The huge rise in cost of living over recent years has been most intense among middle-income and middle-aged households, as wage earners paying mortgages are pummelled by both soaring interest rates and runaway inflation.
While the steep rise in rents amid record low vacancy rates has captured widespread media and political attention, analysis from the ANU shows the burden has fallen most heavily on homeowners working to pay off debt.
Over the past four years, mortgaged households have suffered a 26 per cent surge in living costs, according to modelling by Ben Phillips, an associate professor at the ANU’s Centre for Social Research and Methods.
The picture for renters and those who own their own homes outright, while still grim, is markedly less so in terms of the change in living costs, with these households suffering an average increase of about 18 per cent since immediately before Covid struck in 2020.
Mr Phillips said his analysis showed the quite surprising result that renters have done the best over the past four years, at least in terms of the change in cost of living.
“Mortgages have gone up a lot more than rents. And while asking rents have jumped a lot in the past year, they also had 2½ years of being flat, or even going backwards,” he said.
“The people who are feeling the most pain because they are going backwards the fastest are Middle Australia.
“But this is what the Reserve Bank is trying to do: cause pain to people with mortgages. And by putting a lot of stimulus towards Middle Australia (via tax cuts and billions of dollars in extra energy rebates from July), that money is working against what the Reserve Bank is trying to do.”
By age, the ANU analysis shows it’s once again the middle that has been squeezed the hardest in recent years.
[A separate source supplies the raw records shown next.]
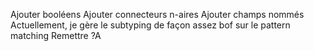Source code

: Ajouter booléens
Ajouter connecteurs n-aires
Ajouter champs nommés
Actuellement, je gère le subtyping de façon assez
bof sur le pattern matching
Remettre ?A
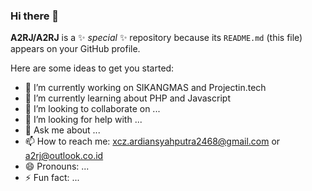 ### Hi there 👋

**A2RJ/A2RJ** is a ✨ _special_ ✨ repository because its `README.md` (this file) appears on your GitHub profile.

Here are some ideas to get you started:

- 🔭 I’m currently working on SIKANGMAS and Projectin.tech
- 🌱 I’m currently learning about PHP and Javascript
- 👯 I’m looking to collaborate on ...
- 🤔 I’m looking for help with ...
- 💬 Ask me about ...
- 📫 How to reach me: xcz.ardiansyahputra2468@gmail.com or a2rj@outlook.co.id
- 😄 Pronouns: ...
- ⚡ Fun fact: ...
In homes where the head of the household is aged between 50 and 64 years, the total rise in costs over the four years is 23 per cent, and 22 per cent for 35 to 49-year-old household heads.
Cost of living in younger (under 35 years) households and older (65 years and above) has climbed by 20 per cent since early 2020, the analysis shows.
In similar fashion, Australians of middling financial wellbeing have also suffered the biggest hit in total cost of living: up 24 per cent, against 20 per cent for the poorest and most well-off.
Evidence of the intense squeeze on Middle Australia comes as a number of economists warned that the economy may have stagnated over the first three months of the year, even as inflation proves more stubborn than feared.
NAB senior economist Gareth Spence said next Wednesday’s national accounts would show growth ground to a halt in the March quarter, after barely climbing by 0.2 per cent at the end of 2023.
Forecasts from CBA and Citi predicted real GDP would grow by just 0.1 per cent over the three months, dragging annual growth down from 1.5 per cent to 1.1 per cent – the lowest level in three decades, outside the pandemic.
Mr Spence said the weakness in the economy would keep the Reserve Bank from pushing interest rates up, despite inflation’s downward trajectory stalling at about 3.5 per cent. “That said, with a high bar for further hikes, still high inflation points to the risk of a longer period of stability in rates,” he said.
The Fair Work Commission’s annual minimum wage decision is due on Monday morning, with unions pushing for an above-inflation increase of 5 per cent, against business groups’ demands for a lift of 2 to 2.5 per cent.
Westpac chief economist Luci Ellis said he expected a rate cut at the RBA board’s November meeting at the earliest.
That said, a “possible pathway” to rates staying higher for longer would be a surprisingly strong minimum wage increase of more than 4.5 per cent.